What you should do:
Lines that contain the string "active" are the ones to list; copy all of them from the records.

Supplied records:
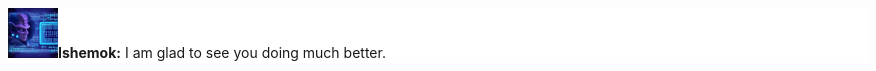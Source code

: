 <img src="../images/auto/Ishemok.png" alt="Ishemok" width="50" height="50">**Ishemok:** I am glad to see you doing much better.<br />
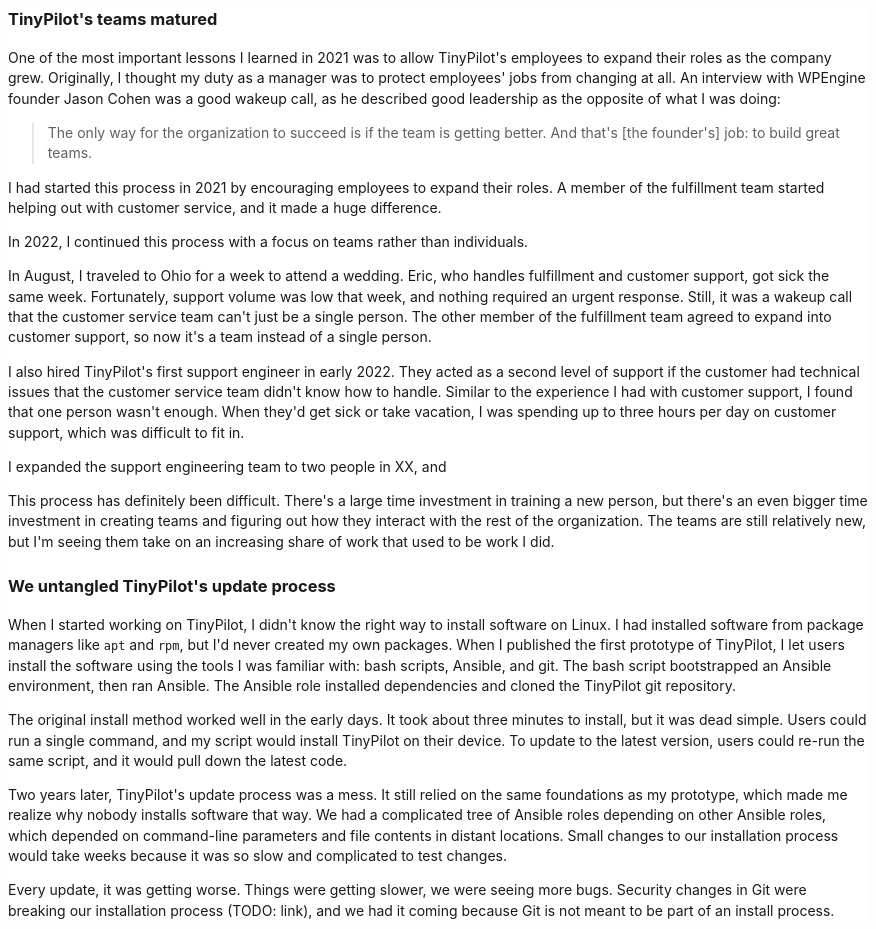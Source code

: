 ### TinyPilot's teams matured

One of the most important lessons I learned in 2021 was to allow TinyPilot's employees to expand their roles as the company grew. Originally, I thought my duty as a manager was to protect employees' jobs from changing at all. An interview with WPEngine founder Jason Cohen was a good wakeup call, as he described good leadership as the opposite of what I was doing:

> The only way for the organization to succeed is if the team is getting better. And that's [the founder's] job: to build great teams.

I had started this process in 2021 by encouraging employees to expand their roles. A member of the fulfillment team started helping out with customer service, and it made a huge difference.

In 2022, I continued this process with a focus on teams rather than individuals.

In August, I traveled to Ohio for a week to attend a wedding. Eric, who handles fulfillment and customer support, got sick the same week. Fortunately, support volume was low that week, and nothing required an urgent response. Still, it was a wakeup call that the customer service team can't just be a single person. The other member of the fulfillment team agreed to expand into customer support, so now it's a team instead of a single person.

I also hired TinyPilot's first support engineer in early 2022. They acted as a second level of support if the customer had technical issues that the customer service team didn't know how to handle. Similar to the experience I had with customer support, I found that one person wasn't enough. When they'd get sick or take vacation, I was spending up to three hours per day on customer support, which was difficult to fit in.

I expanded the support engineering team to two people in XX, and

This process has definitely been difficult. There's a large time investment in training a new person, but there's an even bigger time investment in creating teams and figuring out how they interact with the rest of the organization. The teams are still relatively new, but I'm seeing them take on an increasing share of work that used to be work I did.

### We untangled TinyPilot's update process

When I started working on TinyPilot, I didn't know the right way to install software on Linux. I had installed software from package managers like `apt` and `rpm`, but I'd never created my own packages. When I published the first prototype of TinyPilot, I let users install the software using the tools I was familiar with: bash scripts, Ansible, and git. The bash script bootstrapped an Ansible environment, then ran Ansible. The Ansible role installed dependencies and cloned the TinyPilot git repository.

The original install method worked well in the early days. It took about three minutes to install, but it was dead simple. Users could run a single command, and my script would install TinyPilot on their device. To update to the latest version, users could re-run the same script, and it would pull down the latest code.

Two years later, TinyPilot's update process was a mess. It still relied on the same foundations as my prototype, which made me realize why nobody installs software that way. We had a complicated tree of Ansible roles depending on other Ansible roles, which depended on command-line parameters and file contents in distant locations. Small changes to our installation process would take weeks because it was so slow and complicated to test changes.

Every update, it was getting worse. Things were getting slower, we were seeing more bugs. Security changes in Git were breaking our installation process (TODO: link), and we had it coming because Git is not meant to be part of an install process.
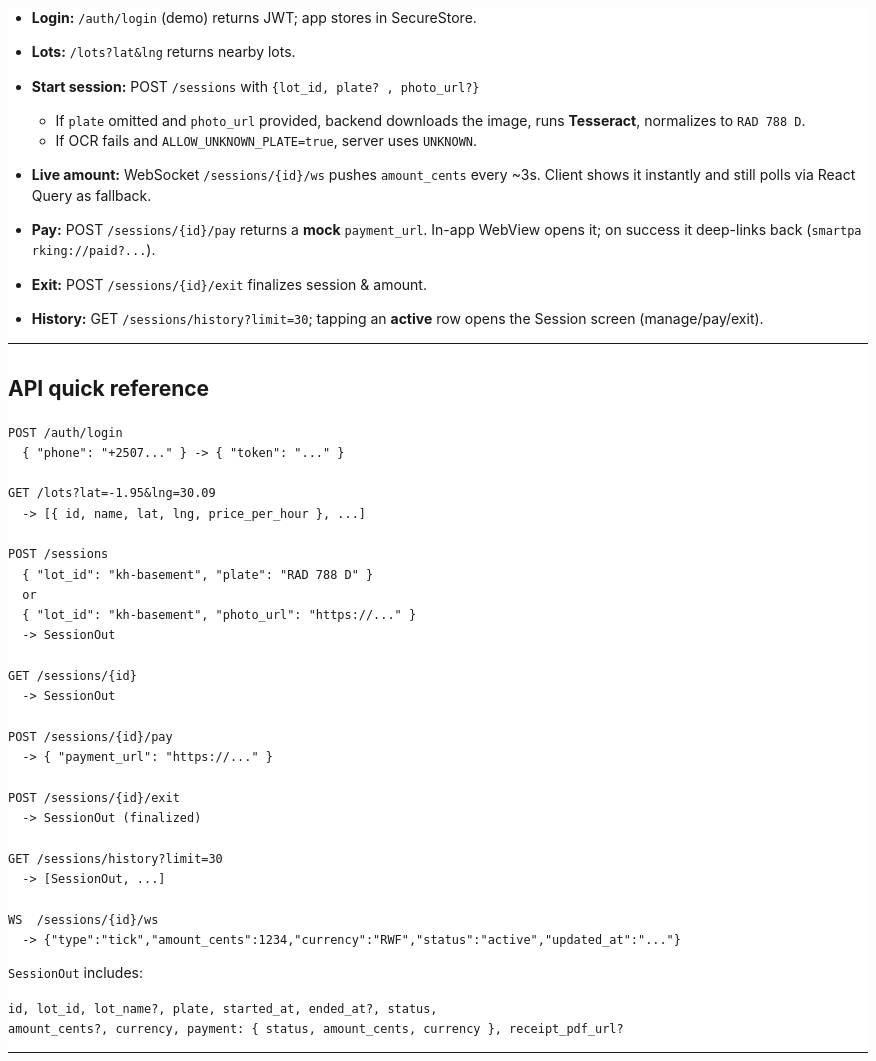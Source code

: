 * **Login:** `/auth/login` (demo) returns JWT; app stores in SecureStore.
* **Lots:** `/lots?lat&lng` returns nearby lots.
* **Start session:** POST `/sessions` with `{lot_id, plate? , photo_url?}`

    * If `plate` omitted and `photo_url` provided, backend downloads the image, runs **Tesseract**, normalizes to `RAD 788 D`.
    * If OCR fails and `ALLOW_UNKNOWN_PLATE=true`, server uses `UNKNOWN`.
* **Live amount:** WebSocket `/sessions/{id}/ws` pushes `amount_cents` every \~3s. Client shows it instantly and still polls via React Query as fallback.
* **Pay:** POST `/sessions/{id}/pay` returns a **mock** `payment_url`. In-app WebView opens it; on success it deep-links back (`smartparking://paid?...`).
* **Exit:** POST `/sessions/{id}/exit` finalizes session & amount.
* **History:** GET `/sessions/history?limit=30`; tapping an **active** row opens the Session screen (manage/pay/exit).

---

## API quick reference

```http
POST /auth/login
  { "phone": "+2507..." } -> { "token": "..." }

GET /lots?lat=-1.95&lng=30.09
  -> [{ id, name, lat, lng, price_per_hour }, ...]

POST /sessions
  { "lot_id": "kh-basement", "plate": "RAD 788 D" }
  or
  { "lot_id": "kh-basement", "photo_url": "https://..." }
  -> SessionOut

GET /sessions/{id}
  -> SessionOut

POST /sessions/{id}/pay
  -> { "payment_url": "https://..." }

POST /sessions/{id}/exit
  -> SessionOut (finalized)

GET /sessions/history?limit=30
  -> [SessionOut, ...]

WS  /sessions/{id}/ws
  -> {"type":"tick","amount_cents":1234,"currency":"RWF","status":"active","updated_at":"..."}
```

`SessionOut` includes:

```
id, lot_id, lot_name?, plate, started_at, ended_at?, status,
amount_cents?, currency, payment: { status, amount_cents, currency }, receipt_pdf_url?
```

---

Solution:
* **History:** GET `/sessions/history?limit=30`; tapping an **active** row opens the Session screen (manage/pay/exit).
  -> {"type":"tick","amount_cents":1234,"currency":"RWF","status":"active","updated_at":"..."}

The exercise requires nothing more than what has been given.